如何使用 scala.xml.Node 向上遍历单个子节点
扩展我之前提出的关于如何迭代 scala.xml.Node 中的节点集合的问题,发现 这里
我想更进一步,询问如何在递归函数中查找前一个子节点一旦我遇到特定情况,就会得到一个值
例如(标记在这里)
<html>
<head class="foo">
<title>Welcome</title>
</head>
<body>
<div>
<p>Foo</p>
</div>
</body>
</html>
使用我当前的实现(感谢@knut -arne-vedaa)
def processNode(node: Node) {
if (node.isInstanceOf[Text]) {
if (node.text.contains("Welcome"))
{
//then inside here I want to go up to the prev element (head) and pull the class
}
}
node.child foreach processNode
}
我想添加另一个条件来从类部分中获取文本“foo”
知道我可以在这个 if 语句中添加什么来直接提取这个值吗?另外,如何从该 fx 返回字符串值?带有简单返回线的中断或?

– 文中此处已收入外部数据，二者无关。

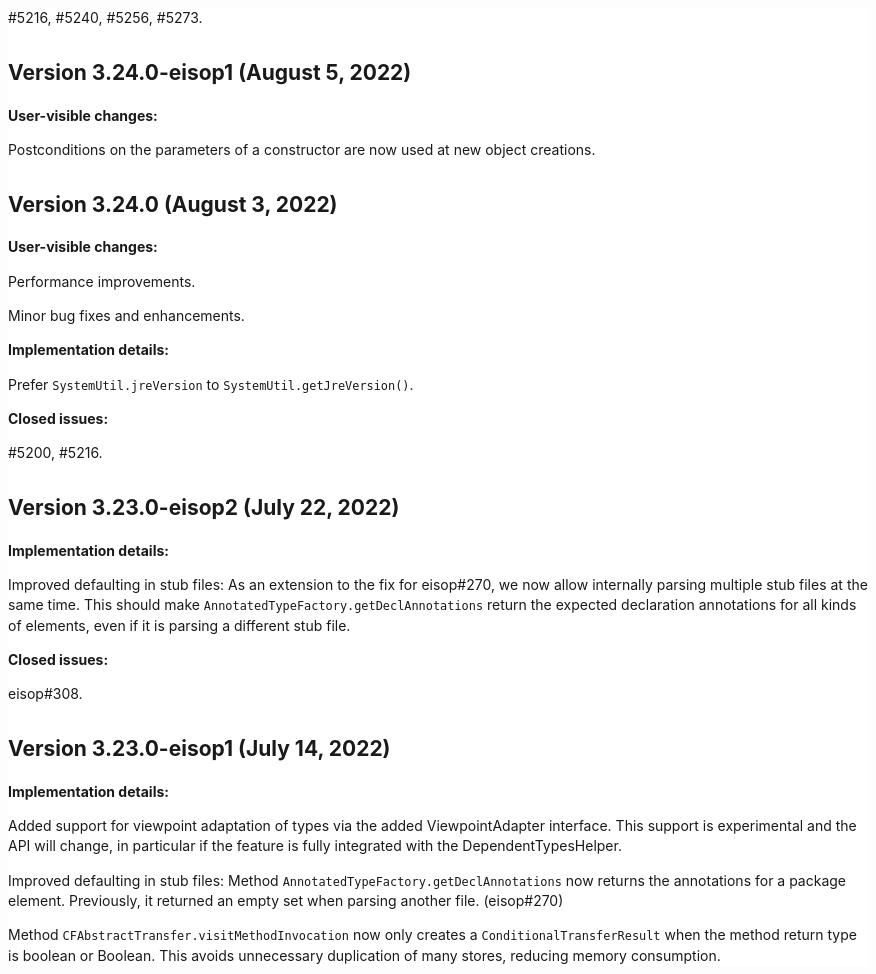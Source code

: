 #5216, #5240, #5256, #5273.


Version 3.24.0-eisop1 (August 5, 2022)
--------------------------------------

**User-visible changes:**

Postconditions on the parameters of a constructor are now used at new object creations.


Version 3.24.0 (August 3, 2022)
-------------------------------

**User-visible changes:**

Performance improvements.

Minor bug fixes and enhancements.

**Implementation details:**

Prefer `SystemUtil.jreVersion` to `SystemUtil.getJreVersion()`.

**Closed issues:**

#5200, #5216.


Version 3.23.0-eisop2 (July 22, 2022)
-------------------------------------

**Implementation details:**

Improved defaulting in stub files:
As an extension to the fix for eisop#270, we now allow internally parsing
multiple stub files at the same time. This should make `AnnotatedTypeFactory.getDeclAnnotations`
return the expected declaration annotations for all kinds of elements,
even if it is parsing a different stub file.

**Closed issues:**

eisop#308.


Version 3.23.0-eisop1 (July 14, 2022)
-------------------------------------

**Implementation details:**

Added support for viewpoint adaptation of types via the added
ViewpointAdapter interface. This support is experimental and the API
will change, in particular if the feature is fully integrated with
the DependentTypesHelper.

Improved defaulting in stub files:
Method `AnnotatedTypeFactory.getDeclAnnotations` now returns the
annotations for a package element. Previously, it returned an empty set
when parsing another file. (eisop#270)

Method `CFAbstractTransfer.visitMethodInvocation` now only creates a
`ConditionalTransferResult` when the method return type is boolean or
Boolean. This avoids unnecessary duplication of many stores, reducing
memory consumption.
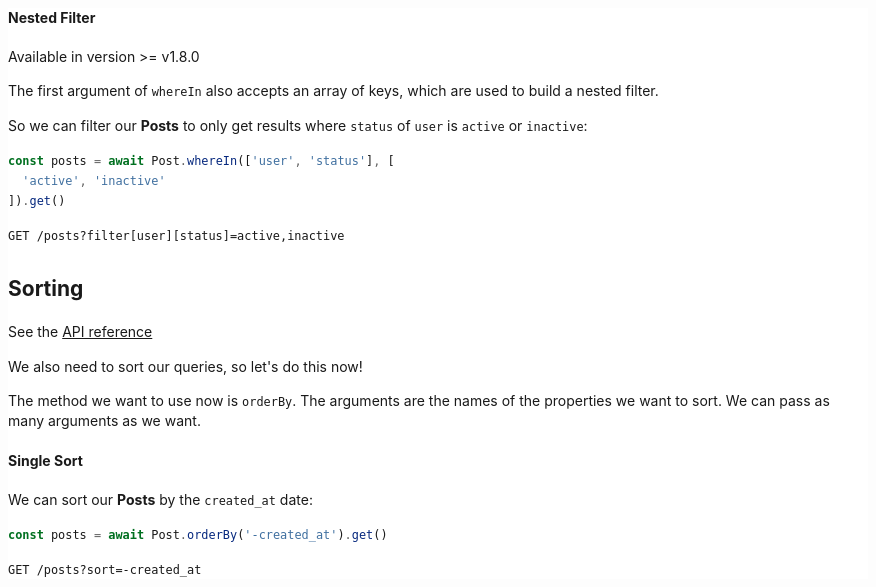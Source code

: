 #### Nested Filter

<alert type="success">Available in version >= v1.8.0</alert>

The first argument of `whereIn` also accepts an array of keys, which are used to build a nested filter.

So we can filter our **Posts** to only get results where `status` of `user` is `active` or `inactive`:

<code-group>
  <code-block label="Query" active>

  ```js
  const posts = await Post.whereIn(['user', 'status'], [
    'active', 'inactive'
  ]).get()
  ```

  </code-block>
  <code-block label="Request">

  ```http request
  GET /posts?filter[user][status]=active,inactive
  ```

  </code-block>
</code-group>

## Sorting

See the [API reference](/api/query-builder-methods#orderby)

We also need to sort our queries, so let's do this now!

The method we want to use now is `orderBy`. The arguments are the names of the properties we want to sort.
We can pass as many arguments as we want. 

#### Single Sort

We can sort our **Posts** by the `created_at` date:

<code-group>
  <code-block label="Query" active>

  ```js
  const posts = await Post.orderBy('-created_at').get()
  ```

  </code-block>
  <code-block label="Request">

  ```http request
  GET /posts?sort=-created_at
  ```

  </code-block>
</code-group>
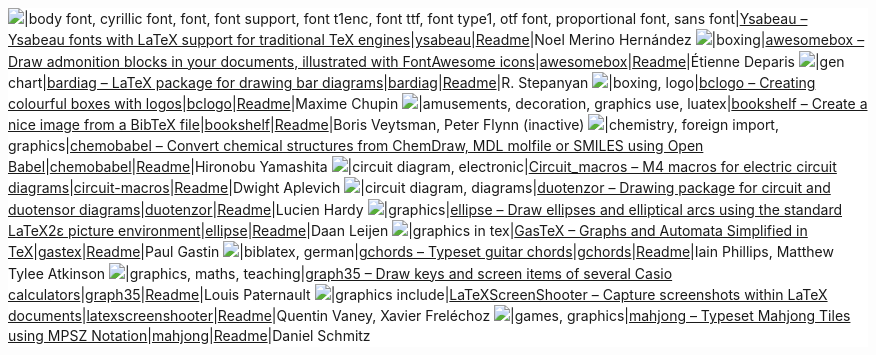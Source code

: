 <a href="http://mirrors.ctan.org/fonts/ysabeau/doc/ysabeau-doc-en.pdf"><img src="https://scillidan.github.io/image_latex/ysabeau.webp" width="30"></a>|body font, cyrillic font, font, font support, font t1enc, font ttf, font type1, otf font, proportional font, sans font|[Ysabeau – Ysabeau fonts with LaTeX support for traditional TeX engines](https://www.ctan.org/pkg/ysabeau)|[ysabeau](https://github.com/CatharsisFonts/Ysabeau)|[Readme](https://mirrors.ctan.org/fonts/ysabeau/README)|Noel Merino Hernández
<a href="http://mirrors.ctan.org/graphics/awesomebox/awesomebox.pdf"><img src="https://scillidan.github.io/image_latex/awesomebox.webp" width="30"></a>|boxing|[awesomebox – Draw admonition blocks in your documents, illustrated with FontAwesome icons](https://www.ctan.org/pkg/awesomebox)|[awesomebox](https://git.umaneti.net/latex-awesomebox/)|[Readme](https://mirrors.ctan.org/graphics/awesomebox/README.md)|Étienne Deparis
<a href="http://mirrors.ctan.org/graphics/bardiag/doc/bardiag.pdf"><img src="https://scillidan.github.io/image_latex/bardiag.webp" width="30"></a>|gen chart|[bardiag – LaTeX package for drawing bar diagrams](https://www.ctan.org/pkg/bardiag)|[bardiag](https://www.ctan.org/tex-archive/graphics/bardiag)|[Readme](https://mirrors.ctan.org/graphics/bardiag/README)|R. Stepanyan
<a href="http://mirrors.ctan.org/graphics/bclogo/doc/bclogo-doc.pdf"><img src="https://scillidan.github.io/image_latex/bclogo.webp" width="30"></a>|boxing, logo|[bclogo – Creating colourful boxes with logos](https://www.ctan.org/pkg/bclogo)|[bclogo](https://gitlab.gutenberg-asso.fr/mchupin/bclogo)|[Readme](https://mirrors.ctan.org/graphics/bclogo/README.md)|Maxime Chupin
<a href="http://mirrors.ctan.org/graphics/bookshelf/doc/bookshelf.pdf"><img src="https://scillidan.github.io/image_latex/bookshelf.webp" width="30"></a>|amusements, decoration, graphics use, luatex|[bookshelf – Create a nice image from a BibTeX file](https://www.ctan.org/pkg/bookshelf)|[bookshelf](https://www.ctan.org/tex-archive/graphics/bookshelf)|[Readme](https://mirrors.ctan.org/graphics/bookshelf/README.md)|Boris Veytsman, Peter Flynn (inactive)
<a href="http://mirrors.ctan.org/graphics/chemobabel/chemobabel-en.pdf"><img src="https://scillidan.github.io/image_latex/chemobabel.webp" width="30"></a>|chemistry, foreign import, graphics|[chemobabel – Convert chemical structures from ChemDraw, MDL molfile or SMILES using Open Babel](https://www.ctan.org/pkg/chemobabel)|[chemobabel](https://github.com/aminophen/chemobabel)|[Readme](https://mirrors.ctan.org/graphics/chemobabel/README.md)|Hironobu Yamashita
<a href="http://mirrors.ctan.org/graphics/circuit_macros/doc/Circuit_macros.pdf"><img src="https://scillidan.github.io/image_latex/circuit-macros.webp" width="30"></a>|circuit diagram, electronic|[Circuit_macros – M4 macros for electric circuit diagrams](https://www.ctan.org/pkg/circuit-macros)|[circuit-macros](https://gitlab.com/aplevich/circuit_macros)|[Readme](https://mirrors.ctan.org/graphics/circuit_macros/README)|Dwight Aplevich
<a href="http://mirrors.ctan.org/graphics/duotenzor/duotenzormanual.pdf"><img src="https://scillidan.github.io/image_latex/duotenzor.webp" width="30"></a>|circuit diagram, diagrams|[duotenzor – Drawing package for circuit and duotensor diagrams](https://www.ctan.org/pkg/duotenzor)|[duotenzor](https://www.ctan.org/tex-archive/graphics/duotenzor)|[Readme](https://mirrors.ctan.org/graphics/duotenzor/README)|Lucien Hardy
<a href="http://mirrors.ctan.org/graphics/ellipse/ellipse.pdf"><img src="https://scillidan.github.io/image_latex/ellipse.webp" width="30"></a>|graphics|[ellipse – Draw ellipses and elliptical arcs using the standard LaTeX2ε picture environment](https://www.ctan.org/pkg/ellipse)|[ellipse](https://www.ctan.org/tex-archive/graphics/ellipse)|[Readme](https://mirrors.ctan.org/graphics/ellipse/README)|Daan Leijen
<a href="http://mirrors.ctan.org/graphics/gastex/gastex-doc.pdf"><img src="https://scillidan.github.io/image_latex/gastex.webp" width="30"></a>|graphics in tex|[GasTeX – Graphs and Automata Simplified in TeX](https://www.ctan.org/pkg/gastex)|[gastex](https://www.ctan.org/tex-archive/graphics/gastex)|[Readme](https://mirrors.ctan.org/graphics/gastex/README)|Paul Gastin
<a href="http://mirrors.ctan.org/graphics/gchords/gchords_doc.pdf"><img src="https://scillidan.github.io/image_latex/gchords.webp" width="30"></a>|biblatex, german|[gchords – Typeset guitar chords](https://www.ctan.org/pkg/gchords)|[gchords](https://github.com/kpeeters/gchords)|[Readme](https://mirrors.ctan.org/graphics/gchords/README)|Iain Phillips, Matthew Tylee Atkinson
<a href="http://mirrors.ctan.org/graphics/graph35/graph35-en.pdf"><img src="https://scillidan.github.io/image_latex/graph35.webp" width="30"></a>|graphics, maths, teaching|[graph35 – Draw keys and screen items of several Casio calculators](https://www.ctan.org/pkg/graph35)|[graph35](https://www.ctan.org/tex-archive/graphics/graph35)|[Readme](https://mirrors.ctan.org/graphics/graph35/README.md)|Louis Paternault
<a href="http://mirrors.ctan.org/graphics/latexscreenshooter/latexscreenshooter.pdf"><img src="https://scillidan.github.io/image_latex/latexscreenshooter.webp" width="30"></a>|graphics include|[LaTeXScreenShooter – Capture screenshots within LaTeX documents](https://www.ctan.org/pkg/latexscreenshooter)|[latexscreenshooter](https://www.ctan.org/tex-archive/graphics/latexscreenshooter)|[Readme](https://mirrors.ctan.org/graphics/latexscreenshooter/README.md)|Quentin Vaney, Xavier Freléchoz
<a href="http://mirrors.ctan.org/graphics/mahjong/mahjong.pdf"><img src="https://scillidan.github.io/image_latex/mahjong.webp" width="30"></a>|games, graphics|[mahjong – Typeset Mahjong Tiles using MPSZ Notation](https://www.ctan.org/pkg/mahjong)|[mahjong](https://github.com/Schmitzi/mahjong-tex)|[Readme](https://mirrors.ctan.org/graphics/mahjong/README.md)|Daniel Schmitz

Expanding on a question I asked earlier about how to iterate over a collection of nodes in scala.xml.Node found here
I wanted to take this 1 step further and ask how I could look up to a previous child inside a recursive function to get a value once I hit a specific situation
For example (the markup is here)
<html>
<head class="foo">
<title>Welcome</title>
</head>
<body>
<div>
<p>Foo</p>
</div>
</body>
</html>
With my current implementation (thanks to @knut-arne-vedaa)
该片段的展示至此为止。